• Exercise instructions: Repeat every record word for word and omit the images.

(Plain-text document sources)
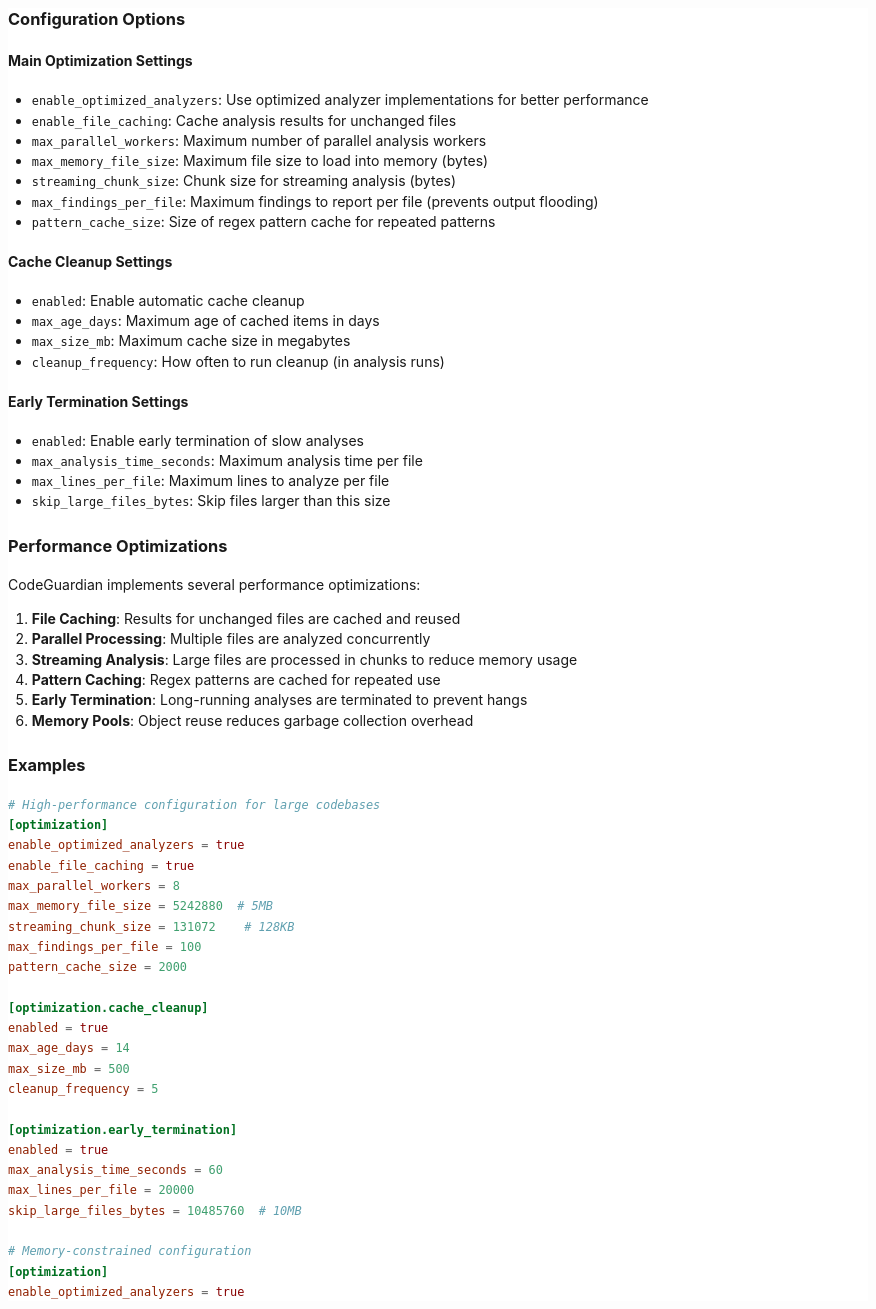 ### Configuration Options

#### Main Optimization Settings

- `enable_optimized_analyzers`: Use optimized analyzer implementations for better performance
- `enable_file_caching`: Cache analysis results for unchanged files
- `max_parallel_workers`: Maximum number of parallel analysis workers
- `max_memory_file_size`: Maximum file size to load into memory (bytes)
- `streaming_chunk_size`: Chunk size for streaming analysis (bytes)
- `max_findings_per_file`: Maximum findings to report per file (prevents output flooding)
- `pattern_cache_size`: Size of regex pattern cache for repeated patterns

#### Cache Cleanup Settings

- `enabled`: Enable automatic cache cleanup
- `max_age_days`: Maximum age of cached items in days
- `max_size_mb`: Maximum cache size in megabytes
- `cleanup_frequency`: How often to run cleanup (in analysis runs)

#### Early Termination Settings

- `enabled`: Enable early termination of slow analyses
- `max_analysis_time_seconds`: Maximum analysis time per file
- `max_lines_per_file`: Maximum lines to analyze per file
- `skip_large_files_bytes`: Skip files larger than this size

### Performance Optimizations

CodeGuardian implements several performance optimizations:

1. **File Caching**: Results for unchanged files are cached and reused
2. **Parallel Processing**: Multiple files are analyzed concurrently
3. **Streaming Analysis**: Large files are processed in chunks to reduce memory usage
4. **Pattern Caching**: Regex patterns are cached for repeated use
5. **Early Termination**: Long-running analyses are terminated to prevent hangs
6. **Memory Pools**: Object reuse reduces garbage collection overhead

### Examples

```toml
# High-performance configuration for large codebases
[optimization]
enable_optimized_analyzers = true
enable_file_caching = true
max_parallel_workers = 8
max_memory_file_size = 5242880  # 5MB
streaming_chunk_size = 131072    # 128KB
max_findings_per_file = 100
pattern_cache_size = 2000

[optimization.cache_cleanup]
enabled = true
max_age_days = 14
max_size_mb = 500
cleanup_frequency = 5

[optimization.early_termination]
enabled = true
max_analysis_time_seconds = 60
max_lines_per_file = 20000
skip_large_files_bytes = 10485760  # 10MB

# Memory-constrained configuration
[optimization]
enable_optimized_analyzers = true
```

• Answer box:
 ### Configuration Options

#### Main Optimization Settings

- `enable_optimized_analyzers`: Use optimized analyzer implementations for better performance
- `enable_file_caching`: Cache analysis results for unchanged files
- `max_parallel_workers`: Maximum number of parallel analysis workers
- `max_memory_file_size`: Maximum file size to load into memory (bytes)
- `streaming_chunk_size`: Chunk size for streaming analysis (bytes)
- `max_findings_per_file`: Maximum findings to report per file (prevents output flooding)
- `pattern_cache_size`: Size of regex pattern cache for repeated patterns

#### Cache Cleanup Settings

- `enabled`: Enable automatic cache cleanup
- `max_age_days`: Maximum age of cached items in days
- `max_size_mb`: Maximum cache size in megabytes
- `cleanup_frequency`: How often to run cleanup (in analysis runs)

#### Early Termination Settings

- `enabled`: Enable early termination of slow analyses
- `max_analysis_time_seconds`: Maximum analysis time per file
- `max_lines_per_file`: Maximum lines to analyze per file
- `skip_large_files_bytes`: Skip files larger than this size

### Performance Optimizations

CodeGuardian implements several performance optimizations:

1. **File Caching**: Results for unchanged files are cached and reused
2. **Parallel Processing**: Multiple files are analyzed concurrently
3. **Streaming Analysis**: Large files are processed in chunks to reduce memory usage
4. **Pattern Caching**: Regex patterns are cached for repeated use
5. **Early Termination**: Long-running analyses are terminated to prevent hangs
6. **Memory Pools**: Object reuse reduces garbage collection overhead

### Examples

```toml
# High-performance configuration for large codebases
[optimization]
enable_optimized_analyzers = true
enable_file_caching = true
max_parallel_workers = 8
max_memory_file_size = 5242880  # 5MB
streaming_chunk_size = 131072    # 128KB
max_findings_per_file = 100
pattern_cache_size = 2000

[optimization.cache_cleanup]
enabled = true
max_age_days = 14
max_size_mb = 500
cleanup_frequency = 5

[optimization.early_termination]
enabled = true
max_analysis_time_seconds = 60
max_lines_per_file = 20000
skip_large_files_bytes = 10485760  # 10MB

# Memory-constrained configuration
[optimization]
enable_optimized_analyzers = true
```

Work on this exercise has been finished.